Segment Start: ENTRIES SUPPLIED

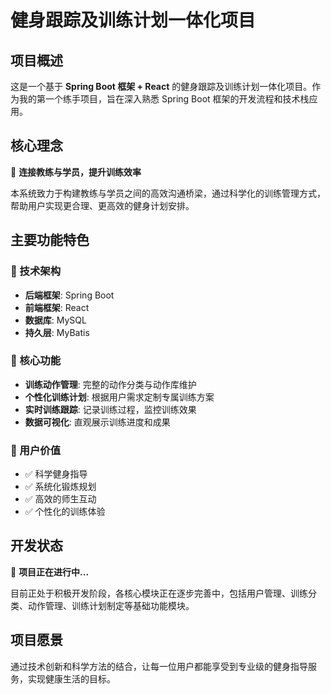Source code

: # 健身跟踪及训练计划一体化项目

## 项目概述
这是一个基于 **Spring Boot 框架 + React** 的健身跟踪及训练计划一体化项目。作为我的第一个练手项目，旨在深入熟悉 Spring Boot 框架的开发流程和技术栈应用。

## 核心理念
🎯 **连接教练与学员，提升训练效率**

本系统致力于构建教练与学员之间的高效沟通桥梁，通过科学化的训练管理方式，帮助用户实现更合理、更高效的健身计划安排。

## 主要功能特色

### 🔧 技术架构
- **后端框架**: Spring Boot
- **前端框架**: React  
- **数据库**: MySQL
- **持久层**: MyBatis

### 💪 核心功能
- **训练动作管理**: 完整的动作分类与动作库维护
- **个性化训练计划**: 根据用户需求定制专属训练方案
- **实时训练跟踪**: 记录训练过程，监控训练效果
- **数据可视化**: 直观展示训练进度和成果

### 🎯 用户价值
- ✅ 科学健身指导
- ✅ 系统化锻炼规划
- ✅ 高效的师生互动
- ✅ 个性化的训练体验

## 开发状态
📍 **项目正在进行中...**

目前正处于积极开发阶段，各核心模块正在逐步完善中，包括用户管理、训练分类、动作管理、训练计划制定等基础功能模块。

## 项目愿景
通过技术创新和科学方法的结合，让每一位用户都能享受到专业级的健身指导服务，实现健康生活的目标。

Segment End: ENTRIES SUPPLIED

## TO DO:
Keeping every word as it is, write out all the data and omit the pictures.

## TASK RESULT:
Source code

: # 健身跟踪及训练计划一体化项目

## 项目概述
这是一个基于 **Spring Boot 框架 + React** 的健身跟踪及训练计划一体化项目。作为我的第一个练手项目，旨在深入熟悉 Spring Boot 框架的开发流程和技术栈应用。

## 核心理念
🎯 **连接教练与学员，提升训练效率**

本系统致力于构建教练与学员之间的高效沟通桥梁，通过科学化的训练管理方式，帮助用户实现更合理、更高效的健身计划安排。

## 主要功能特色

### 🔧 技术架构
- **后端框架**: Spring Boot
- **前端框架**: React  
- **数据库**: MySQL
- **持久层**: MyBatis

### 💪 核心功能
- **训练动作管理**: 完整的动作分类与动作库维护
- **个性化训练计划**: 根据用户需求定制专属训练方案
- **实时训练跟踪**: 记录训练过程，监控训练效果
- **数据可视化**: 直观展示训练进度和成果

### 🎯 用户价值
- ✅ 科学健身指导
- ✅ 系统化锻炼规划
- ✅ 高效的师生互动
- ✅ 个性化的训练体验

## 开发状态
📍 **项目正在进行中...**

目前正处于积极开发阶段，各核心模块正在逐步完善中，包括用户管理、训练分类、动作管理、训练计划制定等基础功能模块。

## 项目愿景
通过技术创新和科学方法的结合，让每一位用户都能享受到专业级的健身指导服务，实现健康生活的目标。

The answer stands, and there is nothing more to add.